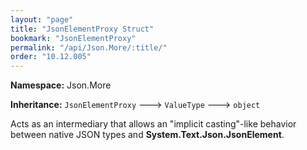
 ```yaml
---
layout: "page"
title: "JsonElementProxy Struct"
bookmark: "JsonElementProxy"
permalink: "/api/Json.More/:title/"
order: "10.12.005"
---
```

**Namespace:** Json.More

**Inheritance:**
`JsonElementProxy`
 🡒 
`ValueType`
 🡒 
`object`

Acts as an intermediary that allows an "implicit casting"-like behavior between
native JSON types and **System.Text.Json.JsonElement**.

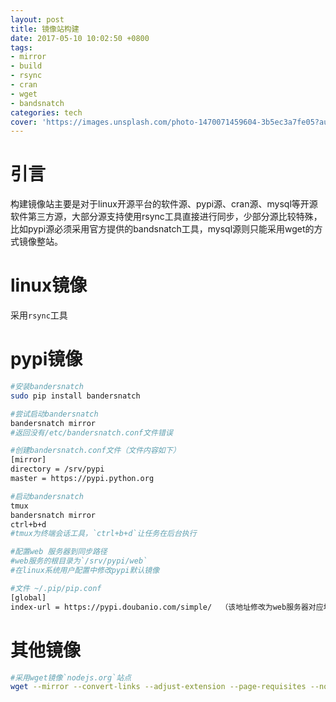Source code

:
 ```yaml
---
layout: post
title: 镜像站构建
date: 2017-05-10 10:02:50 +0800
tags:
- mirror
- build
- rsync
- cran
- wget
- bandsnatch
categories: tech
cover: 'https://images.unsplash.com/photo-1470071459604-3b5ec3a7fe05?auto=format&fit=crop&w=1680&q=80'
---
```

# 引言
构建镜像站主要是对于linux开源平台的软件源、pypi源、cran源、mysql等开源软件第三方源，大部分源支持使用rsync工具直接进行同步，少部分源比较特殊，比如pypi源必须采用官方提供的bandsnatch工具，mysql源则只能采用wget的方式镜像整站。

# linux镜像

采用`rsync`工具


# pypi镜像

```bash
#安装bandersnatch
sudo pip install bandersnatch

#尝试启动bandersnatch
bandersnatch mirror  
#返回没有/etc/bandersnatch.conf文件错误

#创建bandersnatch.conf文件（文件内容如下）
[mirror]
directory = /srv/pypi
master = https://pypi.python.org

#启动bandersnatch
tmux
bandersnatch mirror
ctrl+b+d
#tmux为终端会话工具，`ctrl+b+d`让任务在后台执行

#配置web 服务器到同步路径
#web服务的根目录为`/srv/pypi/web`
#在linux系统用户配置中修改pypi默认镜像

#文件 ~/.pip/pip.conf
[global]
index-url = https://pypi.doubanio.com/simple/  （该地址修改为web服务器对应地址）
```

# 其他镜像

```bash
#采用wget镜像`nodejs.org`站点
wget --mirror --convert-links --adjust-extension --page-requisites --no-parent http://nodejs.org/dist  -e robots=off
```
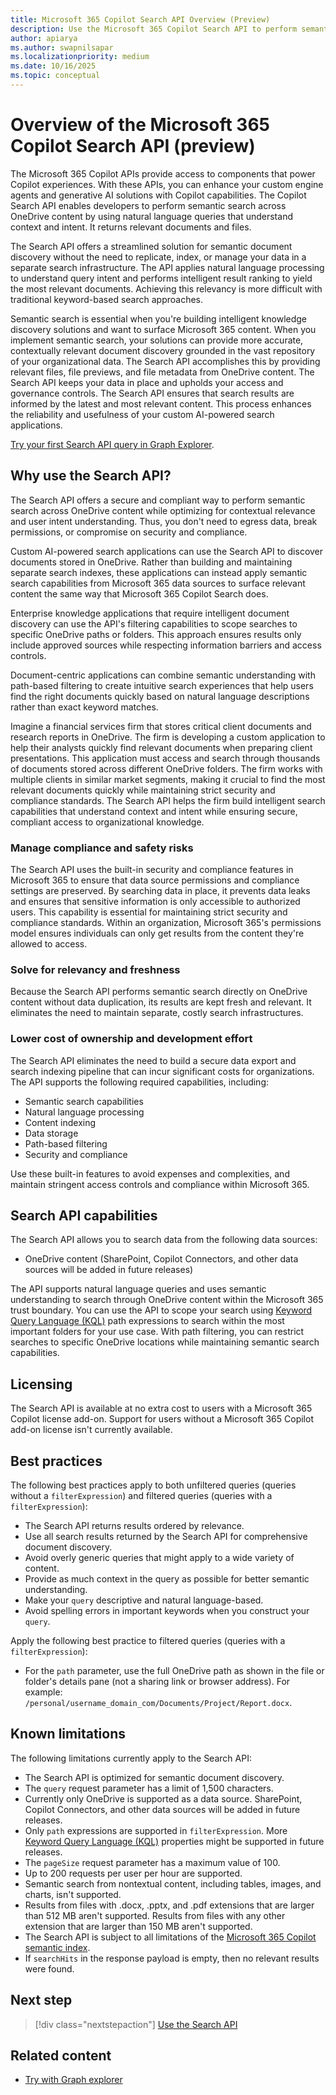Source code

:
 ```yaml
---
title: Microsoft 365 Copilot Search API Overview (Preview)
description: Use the Microsoft 365 Copilot Search API to perform semantic search across OneDrive content using natural language queries with contextual understanding and intelligent results.
author: apiarya
ms.author: swapnilsapar
ms.localizationpriority: medium
ms.date: 10/16/2025
ms.topic: conceptual
---
```


# Overview of the Microsoft 365 Copilot Search API (preview)

The Microsoft 365 Copilot APIs provide access to components that power Copilot experiences. With these APIs, you can enhance your custom engine agents and generative AI solutions with Copilot capabilities. The Copilot Search API enables developers to perform semantic search across OneDrive content by using natural language queries that understand context and intent. It returns relevant documents and files.

The Search API offers a streamlined solution for semantic document discovery without the need to replicate, index, or manage your data in a separate search infrastructure. The API applies natural language processing to understand query intent and performs intelligent result ranking to yield the most relevant documents. Achieving this relevancy is more difficult with traditional keyword-based search approaches.

Semantic search is essential when you're building intelligent knowledge discovery solutions and want to surface Microsoft 365 content. When you implement semantic search, your solutions can provide more accurate, contextually relevant document discovery grounded in the vast repository of your organizational data. The Search API accomplishes this by providing relevant files, file previews, and file metadata from OneDrive content. The Search API keeps your data in place and upholds your access and governance controls. The Search API ensures that search results are informed by the latest and most relevant content. This process enhances the reliability and usefulness of your custom AI-powered search applications.

[Try your first Search API query in Graph Explorer](https://aka.ms/try_copilot_search_API_example_basic).

## Why use the Search API?

The Search API offers a secure and compliant way to perform semantic search across OneDrive content while optimizing for contextual relevance and user intent understanding. Thus, you don't need to egress data, break permissions, or compromise on security and compliance.

Custom AI-powered search applications can use the Search API to discover documents stored in OneDrive. Rather than building and maintaining separate search indexes, these applications can instead apply semantic search capabilities from Microsoft 365 data sources to surface relevant content the same way that Microsoft 365 Copilot Search does.

Enterprise knowledge applications that require intelligent document discovery can use the API's filtering capabilities to scope searches to specific OneDrive paths or folders. This approach ensures results only include approved sources while respecting information barriers and access controls.

Document-centric applications can combine semantic understanding with path-based filtering to create intuitive search experiences that help users find the right documents quickly based on natural language descriptions rather than exact keyword matches.

Imagine a financial services firm that stores critical client documents and research reports in OneDrive. The firm is developing a custom application to help their analysts quickly find relevant documents when preparing client presentations. This application must access and search through thousands of documents stored across different OneDrive folders. The firm works with multiple clients in similar market segments, making it crucial to find the most relevant documents quickly while maintaining strict security and compliance standards. The Search API helps the firm build intelligent search capabilities that understand context and intent while ensuring secure, compliant access to organizational knowledge.

### Manage compliance and safety risks

The Search API uses the built-in security and compliance features in Microsoft 365 to ensure that data source permissions and compliance settings are preserved. By searching data in place, it prevents data leaks and ensures that sensitive information is only accessible to authorized users. This capability is essential for maintaining strict security and compliance standards. Within an organization, Microsoft 365's permissions model ensures individuals can only get results from the content they're allowed to access.

### Solve for relevancy and freshness

Because the Search API performs semantic search directly on OneDrive content without data duplication, its results are kept fresh and relevant. It eliminates the need to maintain separate, costly search infrastructures.

### Lower cost of ownership and development effort

The Search API eliminates the need to build a secure data export and search indexing pipeline that can incur significant costs for organizations. The API supports the following required capabilities, including:

- Semantic search capabilities
- Natural language processing
- Content indexing
- Data storage
- Path-based filtering
- Security and compliance

Use these built-in features to avoid expenses and complexities, and maintain stringent access controls and compliance within Microsoft 365.

## Search API capabilities

The Search API allows you to search data from the following data sources:

- OneDrive content (SharePoint, Copilot Connectors, and other data sources will be added in future releases)

The API supports natural language queries and uses semantic understanding to search through OneDrive content within the Microsoft 365 trust boundary. You can use the API to scope your search using [Keyword Query Language (KQL)](/sharepoint/dev/general-development/keyword-query-language-kql-syntax-reference) path expressions to search within the most important folders for your use case. With path filtering, you can restrict searches to specific OneDrive locations while maintaining semantic search capabilities.

## Licensing

The Search API is available at no extra cost to users with a Microsoft 365 Copilot license add-on. Support for users without a Microsoft 365 Copilot add-on license isn't currently available.

## Best practices

The following best practices apply to both unfiltered queries (queries without a `filterExpression`) and filtered queries (queries with a `filterExpression`):

- The Search API returns results ordered by relevance.
- Use all search results returned by the Search API for comprehensive document discovery.
- Avoid overly generic queries that might apply to a wide variety of content.
- Provide as much context in the query as possible for better semantic understanding.
- Make your `query` descriptive and natural language-based.
- Avoid spelling errors in important keywords when you construct your `query`.

Apply the following best practice to filtered queries (queries with a `filterExpression`):

- For the `path` parameter, use the full OneDrive path as shown in the file or folder's details pane (not a sharing link or browser address). For example: `/personal/username_domain_com/Documents/Project/Report.docx`.

## Known limitations

The following limitations currently apply to the Search API:

- The Search API is optimized for semantic document discovery.
- The `query` request parameter has a limit of 1,500 characters.
- Currently only OneDrive is supported as a data source. SharePoint, Copilot Connectors, and other data sources will be added in future releases.
- Only `path` expressions are supported in `filterExpression`. More [Keyword Query Language (KQL)](/sharepoint/dev/general-development/keyword-query-language-kql-syntax-reference) properties might be supported in future releases.
- The `pageSize` request parameter has a maximum value of 100.
- Up to 200 requests per user per hour are supported.
- Semantic search from nontextual content, including tables, images, and charts, isn't supported.
- Results from files with .docx, .pptx, and .pdf extensions that are larger than 512 MB aren't supported. Results from files with any other extension that are larger than 150 MB aren't supported.
- The Search API is subject to all limitations of the [Microsoft 365 Copilot semantic index](/microsoftsearch/semantic-index-for-copilot).
- If `searchHits` in the response payload is empty, then no relevant results were found.

## Next step

> [!div class="nextstepaction"]
> [Use the Search API](copilotroot-search.md)

## Related content

- [Try with Graph explorer](https://aka.ms/try_copilot_search_API_example_basic)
# # # # #
Reproduce the lines word for word, starting at the one holding "- Avoid overly" and ending at the final line of the material above.

## Your solution:
- Avoid overly generic queries that might apply to a wide variety of content.
- Provide as much context in the query as possible for better semantic understanding.
- Make your `query` descriptive and natural language-based.
- Avoid spelling errors in important keywords when you construct your `query`.

Apply the following best practice to filtered queries (queries with a `filterExpression`):

- For the `path` parameter, use the full OneDrive path as shown in the file or folder's details pane (not a sharing link or browser address). For example: `/personal/username_domain_com/Documents/Project/Report.docx`.

## Known limitations

The following limitations currently apply to the Search API:

- The Search API is optimized for semantic document discovery.
- The `query` request parameter has a limit of 1,500 characters.
- Currently only OneDrive is supported as a data source. SharePoint, Copilot Connectors, and other data sources will be added in future releases.
- Only `path` expressions are supported in `filterExpression`. More [Keyword Query Language (KQL)](/sharepoint/dev/general-development/keyword-query-language-kql-syntax-reference) properties might be supported in future releases.
- The `pageSize` request parameter has a maximum value of 100.
- Up to 200 requests per user per hour are supported.
- Semantic search from nontextual content, including tables, images, and charts, isn't supported.
- Results from files with .docx, .pptx, and .pdf extensions that are larger than 512 MB aren't supported. Results from files with any other extension that are larger than 150 MB aren't supported.
- The Search API is subject to all limitations of the [Microsoft 365 Copilot semantic index](/microsoftsearch/semantic-index-for-copilot).
- If `searchHits` in the response payload is empty, then no relevant results were found.

## Next step

> [!div class="nextstepaction"]
> [Use the Search API](copilotroot-search.md)

## Related content

- [Try with Graph explorer](https://aka.ms/try_copilot_search_API_example_basic)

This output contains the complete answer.